> _Task goal_: The pictures are to be dropped, and the records below are to be restated word for word.

Entries taken from a collection:
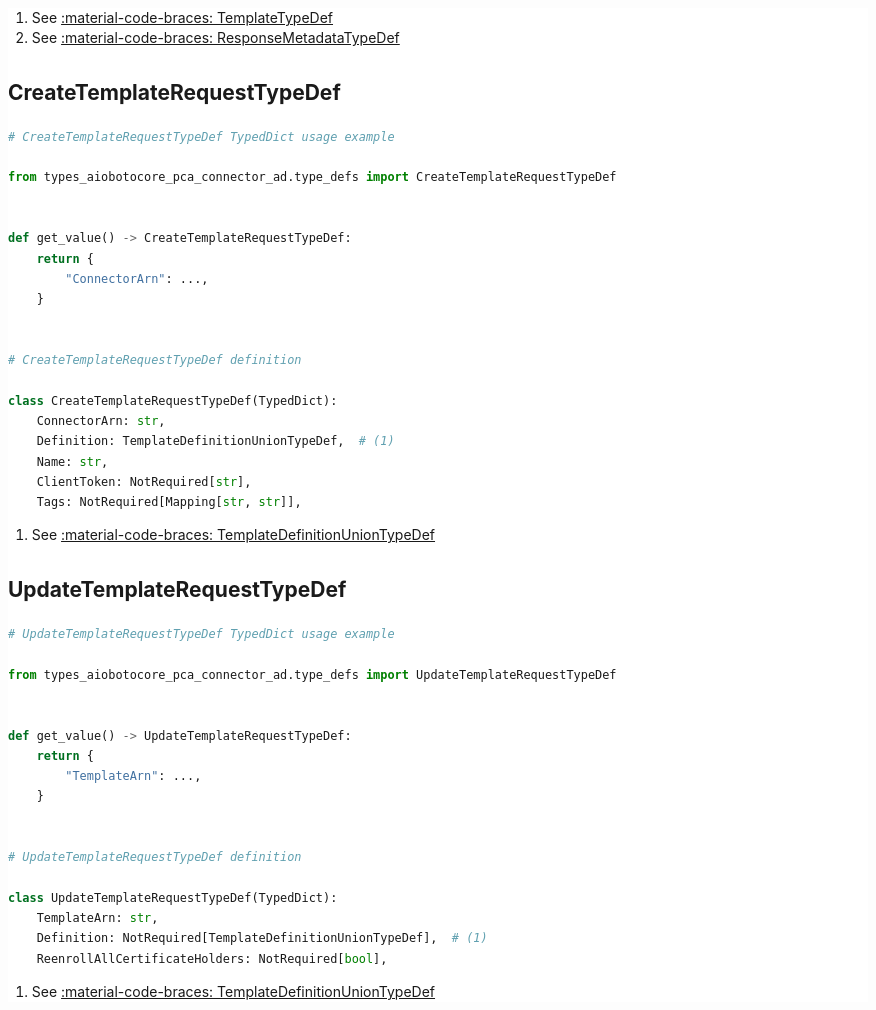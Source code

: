 1. See [:material-code-braces: TemplateTypeDef](./type_defs.md#templatetypedef)
2. See [:material-code-braces: ResponseMetadataTypeDef](./type_defs.md#responsemetadatatypedef)

## CreateTemplateRequestTypeDef

```python
# CreateTemplateRequestTypeDef TypedDict usage example

from types_aiobotocore_pca_connector_ad.type_defs import CreateTemplateRequestTypeDef


def get_value() -> CreateTemplateRequestTypeDef:
    return {
        "ConnectorArn": ...,
    }


# CreateTemplateRequestTypeDef definition

class CreateTemplateRequestTypeDef(TypedDict):
    ConnectorArn: str,
    Definition: TemplateDefinitionUnionTypeDef,  # (1)
    Name: str,
    ClientToken: NotRequired[str],
    Tags: NotRequired[Mapping[str, str]],
```

1. See [:material-code-braces: TemplateDefinitionUnionTypeDef](#templatedefinitionuniontypedef)

## UpdateTemplateRequestTypeDef

```python
# UpdateTemplateRequestTypeDef TypedDict usage example

from types_aiobotocore_pca_connector_ad.type_defs import UpdateTemplateRequestTypeDef


def get_value() -> UpdateTemplateRequestTypeDef:
    return {
        "TemplateArn": ...,
    }


# UpdateTemplateRequestTypeDef definition

class UpdateTemplateRequestTypeDef(TypedDict):
    TemplateArn: str,
    Definition: NotRequired[TemplateDefinitionUnionTypeDef],  # (1)
    ReenrollAllCertificateHolders: NotRequired[bool],
```

1. See [:material-code-braces: TemplateDefinitionUnionTypeDef](#templatedefinitionuniontypedef)

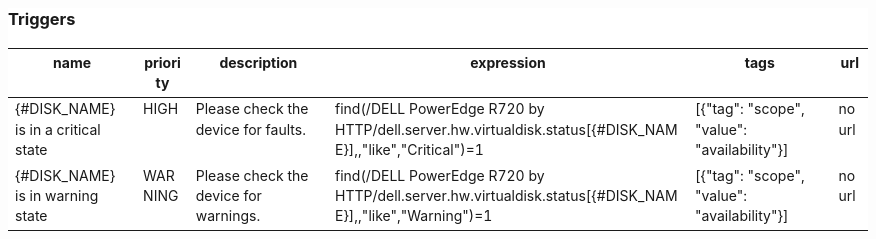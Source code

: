 
### Triggers

| name | priority | description | expression | tags | url |
| ------------- |------------- |------------- |------------- |------------- |------------- |
| {#DISK_NAME} is in a critical state | HIGH | Please check the device for faults. | find(/DELL PowerEdge R720 by HTTP/dell.server.hw.virtualdisk.status[{#DISK_NAME}],,"like","Critical")=1 | [{"tag": "scope", "value": "availability"}] | no url |
| {#DISK_NAME} is in warning state | WARNING | Please check the device for warnings. | find(/DELL PowerEdge R720 by HTTP/dell.server.hw.virtualdisk.status[{#DISK_NAME}],,"like","Warning")=1 | [{"tag": "scope", "value": "availability"}] | no url |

> _Finished exercise_:
Source code

: 1. See [:material-code-braces: TemplateTypeDef](./type_defs.md#templatetypedef)
2. See [:material-code-braces: ResponseMetadataTypeDef](./type_defs.md#responsemetadatatypedef)

## CreateTemplateRequestTypeDef

```python
# CreateTemplateRequestTypeDef TypedDict usage example

from types_aiobotocore_pca_connector_ad.type_defs import CreateTemplateRequestTypeDef


def get_value() -> CreateTemplateRequestTypeDef:
    return {
        "ConnectorArn": ...,
    }


# CreateTemplateRequestTypeDef definition

class CreateTemplateRequestTypeDef(TypedDict):
    ConnectorArn: str,
    Definition: TemplateDefinitionUnionTypeDef,  # (1)
    Name: str,
    ClientToken: NotRequired[str],
    Tags: NotRequired[Mapping[str, str]],
```

1. See [:material-code-braces: TemplateDefinitionUnionTypeDef](#templatedefinitionuniontypedef)

## UpdateTemplateRequestTypeDef

```python
# UpdateTemplateRequestTypeDef TypedDict usage example

from types_aiobotocore_pca_connector_ad.type_defs import UpdateTemplateRequestTypeDef


def get_value() -> UpdateTemplateRequestTypeDef:
    return {
        "TemplateArn": ...,
    }


# UpdateTemplateRequestTypeDef definition

class UpdateTemplateRequestTypeDef(TypedDict):
    TemplateArn: str,
    Definition: NotRequired[TemplateDefinitionUnionTypeDef],  # (1)
    ReenrollAllCertificateHolders: NotRequired[bool],
```

1. See [:material-code-braces: TemplateDefinitionUnionTypeDef](#templatedefinitionuniontypedef)

Source code

: 
### Triggers

| name | priority | description | expression | tags | url |
| ------------- |------------- |------------- |------------- |------------- |------------- |
| {#DISK_NAME} is in a critical state | HIGH | Please check the device for faults. | find(/DELL PowerEdge R720 by HTTP/dell.server.hw.virtualdisk.status[{#DISK_NAME}],,"like","Critical")=1 | [{"tag": "scope", "value": "availability"}] | no url |
| {#DISK_NAME} is in warning state | WARNING | Please check the device for warnings. | find(/DELL PowerEdge R720 by HTTP/dell.server.hw.virtualdisk.status[{#DISK_NAME}],,"like","Warning")=1 | [{"tag": "scope", "value": "availability"}] | no url |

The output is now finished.